Avevo deciso di ignorarle, concentrata come ero per ricordare papà nel migliore dei modi, ma la notizia negli ultimi giorni è stata riportata da organi di stampa e questo mi costringe a smentire ufficialmente”. Lo scrive in una nota pubblicata sul suo profilo Facebook Rosanna Scopelliti, presidente della Fondazione Scopelliti e parlamentare nella scorsa legislatura. “Comprendo le esigenze di discontinuità – prosegue – ma non sono certo io la persona giusta per quell’incarico.
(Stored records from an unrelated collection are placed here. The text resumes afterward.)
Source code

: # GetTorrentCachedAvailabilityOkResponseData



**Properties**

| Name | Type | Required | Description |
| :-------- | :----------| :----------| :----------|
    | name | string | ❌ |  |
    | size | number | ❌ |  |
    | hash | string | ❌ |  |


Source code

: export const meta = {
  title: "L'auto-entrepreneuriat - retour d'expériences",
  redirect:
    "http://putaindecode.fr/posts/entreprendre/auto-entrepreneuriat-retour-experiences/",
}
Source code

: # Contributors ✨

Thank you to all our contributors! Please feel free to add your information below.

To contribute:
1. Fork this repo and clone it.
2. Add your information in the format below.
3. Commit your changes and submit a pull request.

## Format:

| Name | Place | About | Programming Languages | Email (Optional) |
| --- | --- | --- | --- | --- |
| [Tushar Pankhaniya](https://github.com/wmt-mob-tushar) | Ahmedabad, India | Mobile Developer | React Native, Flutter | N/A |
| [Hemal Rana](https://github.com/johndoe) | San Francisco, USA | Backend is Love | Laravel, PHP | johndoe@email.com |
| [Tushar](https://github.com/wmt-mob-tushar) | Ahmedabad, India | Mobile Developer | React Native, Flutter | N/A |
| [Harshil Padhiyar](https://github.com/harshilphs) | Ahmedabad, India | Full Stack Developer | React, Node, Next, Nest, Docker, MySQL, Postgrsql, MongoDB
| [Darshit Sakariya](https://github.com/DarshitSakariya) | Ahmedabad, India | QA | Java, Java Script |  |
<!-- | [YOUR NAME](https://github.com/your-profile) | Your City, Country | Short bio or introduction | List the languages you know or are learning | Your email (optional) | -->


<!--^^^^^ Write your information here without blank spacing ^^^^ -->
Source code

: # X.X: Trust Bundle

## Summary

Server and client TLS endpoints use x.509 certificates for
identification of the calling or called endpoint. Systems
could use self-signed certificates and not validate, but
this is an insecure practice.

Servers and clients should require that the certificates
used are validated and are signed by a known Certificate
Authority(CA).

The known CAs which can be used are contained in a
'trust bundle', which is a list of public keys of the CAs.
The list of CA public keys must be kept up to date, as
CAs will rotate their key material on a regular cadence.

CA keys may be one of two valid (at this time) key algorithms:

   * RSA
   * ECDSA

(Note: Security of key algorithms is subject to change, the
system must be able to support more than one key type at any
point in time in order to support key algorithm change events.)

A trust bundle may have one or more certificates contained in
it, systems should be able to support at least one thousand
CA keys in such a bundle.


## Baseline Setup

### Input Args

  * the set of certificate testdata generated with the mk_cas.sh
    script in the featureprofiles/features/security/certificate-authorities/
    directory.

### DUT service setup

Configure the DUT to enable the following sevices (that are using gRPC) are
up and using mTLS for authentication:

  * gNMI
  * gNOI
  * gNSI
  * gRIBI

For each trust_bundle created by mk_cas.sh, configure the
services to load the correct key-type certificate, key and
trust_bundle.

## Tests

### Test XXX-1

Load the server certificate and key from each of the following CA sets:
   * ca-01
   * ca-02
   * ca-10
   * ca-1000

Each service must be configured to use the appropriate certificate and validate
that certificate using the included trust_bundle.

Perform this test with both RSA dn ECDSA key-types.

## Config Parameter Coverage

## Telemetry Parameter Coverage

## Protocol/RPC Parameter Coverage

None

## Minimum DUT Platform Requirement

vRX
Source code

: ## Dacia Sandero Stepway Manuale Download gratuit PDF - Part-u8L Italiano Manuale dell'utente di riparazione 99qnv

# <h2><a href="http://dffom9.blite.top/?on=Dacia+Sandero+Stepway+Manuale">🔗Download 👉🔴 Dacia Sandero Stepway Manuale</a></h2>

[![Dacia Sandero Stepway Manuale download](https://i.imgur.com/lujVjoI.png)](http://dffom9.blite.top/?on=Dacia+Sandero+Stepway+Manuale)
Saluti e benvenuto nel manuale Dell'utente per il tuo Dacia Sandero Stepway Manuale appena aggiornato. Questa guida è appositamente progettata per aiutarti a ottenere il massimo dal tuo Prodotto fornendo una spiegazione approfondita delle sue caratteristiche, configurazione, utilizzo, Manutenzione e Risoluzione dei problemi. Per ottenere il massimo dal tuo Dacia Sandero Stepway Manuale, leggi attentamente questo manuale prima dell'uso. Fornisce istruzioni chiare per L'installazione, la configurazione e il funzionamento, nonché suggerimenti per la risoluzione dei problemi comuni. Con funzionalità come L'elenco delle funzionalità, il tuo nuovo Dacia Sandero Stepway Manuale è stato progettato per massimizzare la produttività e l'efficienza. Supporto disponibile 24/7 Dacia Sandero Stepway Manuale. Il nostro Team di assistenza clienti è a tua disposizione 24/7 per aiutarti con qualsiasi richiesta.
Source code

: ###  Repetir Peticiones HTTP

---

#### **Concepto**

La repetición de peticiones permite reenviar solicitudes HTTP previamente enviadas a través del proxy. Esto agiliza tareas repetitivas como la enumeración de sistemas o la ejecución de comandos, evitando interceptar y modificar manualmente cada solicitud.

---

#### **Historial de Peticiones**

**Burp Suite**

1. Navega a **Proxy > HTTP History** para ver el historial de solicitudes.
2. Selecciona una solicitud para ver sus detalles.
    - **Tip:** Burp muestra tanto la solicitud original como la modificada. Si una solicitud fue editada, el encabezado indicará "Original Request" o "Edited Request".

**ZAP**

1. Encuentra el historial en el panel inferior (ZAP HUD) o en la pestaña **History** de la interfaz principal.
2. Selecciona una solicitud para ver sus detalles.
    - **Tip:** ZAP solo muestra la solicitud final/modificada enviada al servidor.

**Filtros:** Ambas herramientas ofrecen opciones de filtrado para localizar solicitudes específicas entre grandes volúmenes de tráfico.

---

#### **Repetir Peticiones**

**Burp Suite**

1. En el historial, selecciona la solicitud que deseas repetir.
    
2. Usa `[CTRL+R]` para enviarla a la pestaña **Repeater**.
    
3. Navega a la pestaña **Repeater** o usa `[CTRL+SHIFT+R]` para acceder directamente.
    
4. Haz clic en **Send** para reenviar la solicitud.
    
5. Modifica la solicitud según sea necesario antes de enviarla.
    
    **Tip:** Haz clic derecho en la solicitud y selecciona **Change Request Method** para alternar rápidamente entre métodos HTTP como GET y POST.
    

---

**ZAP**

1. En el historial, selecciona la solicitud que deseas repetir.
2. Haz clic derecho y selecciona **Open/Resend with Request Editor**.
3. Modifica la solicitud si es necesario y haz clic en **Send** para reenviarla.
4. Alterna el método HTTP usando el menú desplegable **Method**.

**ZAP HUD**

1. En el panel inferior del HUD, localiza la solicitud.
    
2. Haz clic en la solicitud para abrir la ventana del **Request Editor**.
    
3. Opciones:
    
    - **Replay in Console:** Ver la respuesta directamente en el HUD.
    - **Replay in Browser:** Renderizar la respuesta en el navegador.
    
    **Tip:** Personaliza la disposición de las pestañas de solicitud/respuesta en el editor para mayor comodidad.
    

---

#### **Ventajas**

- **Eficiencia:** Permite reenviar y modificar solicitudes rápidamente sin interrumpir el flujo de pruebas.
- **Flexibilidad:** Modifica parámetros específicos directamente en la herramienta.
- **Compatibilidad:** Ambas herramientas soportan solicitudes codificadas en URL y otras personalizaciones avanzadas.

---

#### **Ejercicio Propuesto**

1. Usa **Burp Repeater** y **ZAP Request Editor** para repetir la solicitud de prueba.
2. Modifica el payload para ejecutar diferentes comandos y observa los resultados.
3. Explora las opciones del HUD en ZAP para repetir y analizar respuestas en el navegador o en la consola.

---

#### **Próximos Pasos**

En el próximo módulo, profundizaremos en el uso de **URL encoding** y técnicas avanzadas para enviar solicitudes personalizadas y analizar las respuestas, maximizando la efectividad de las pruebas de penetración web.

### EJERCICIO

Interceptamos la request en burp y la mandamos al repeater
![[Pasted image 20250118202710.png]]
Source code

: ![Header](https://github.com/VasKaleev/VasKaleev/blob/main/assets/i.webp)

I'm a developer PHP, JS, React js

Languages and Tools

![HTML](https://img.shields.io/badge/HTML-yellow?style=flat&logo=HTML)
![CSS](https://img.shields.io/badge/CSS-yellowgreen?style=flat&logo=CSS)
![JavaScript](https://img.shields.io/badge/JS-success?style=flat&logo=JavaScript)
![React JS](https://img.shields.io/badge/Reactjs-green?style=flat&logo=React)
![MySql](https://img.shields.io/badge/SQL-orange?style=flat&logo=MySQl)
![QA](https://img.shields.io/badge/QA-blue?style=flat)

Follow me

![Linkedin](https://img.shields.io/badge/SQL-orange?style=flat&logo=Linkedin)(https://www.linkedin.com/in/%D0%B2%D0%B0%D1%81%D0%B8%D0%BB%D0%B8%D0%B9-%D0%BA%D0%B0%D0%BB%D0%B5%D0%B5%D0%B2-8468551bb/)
Sono poi profondamente seccata per il fatto che il mio nome venga ciclicamente tirato fuori da indiscrezioni di stampa sollecitate da questa o quella velina interessata a candidarmi alle posizioni più diverse. Sono lusingata per tanta attenzione, ma sinceramente ne farei volentieri a meno”. E aggiunge: “Non sono uno di quei politici per tutte le stagioni. Non appartengo a quella categoria di politici, di cui purtroppo anche la Calabria è piena, che, finito l’impegno parlamentare, cercano collocazioni in qualche Ente per sbarcare il lunario o perché non hanno di meglio da fare. Se il Ministero dell’Ambiente vuole discontinuità non è a me che deve guardare. Alternative a Bombino, qualificate per quell’incarico quanto e forse più di Bombino, ce ne sono. Tra i professionisti, tra i sindaci della Città Metropolitana, nel mondo accademico”.  La nota si conclude con un chiarimento della presidente Scopelliti riguardo il suo futuro: “Per quel che mi riguarda, visto che mi si continua a mettere letteralmente in mezzo, ribadisco quanto detto più volte: non ho smesso di fare politica. Non ho smesso di occuparmi del futuro della nostra terra. Non ho smesso di impegnarmi per la Calabria. Anzi, oggi più che mai ne sento l’urgenza. Ma ho deciso di farlo con l’impegno nella Fondazione intitolata a mio padre. Il giorno in cui deciderò di farlo con un incarico politico o amministrativo più tradizionalmente inteso i calabresi lo sapranno da me e non certo da qualche indiscrezione a mezzo stampa.”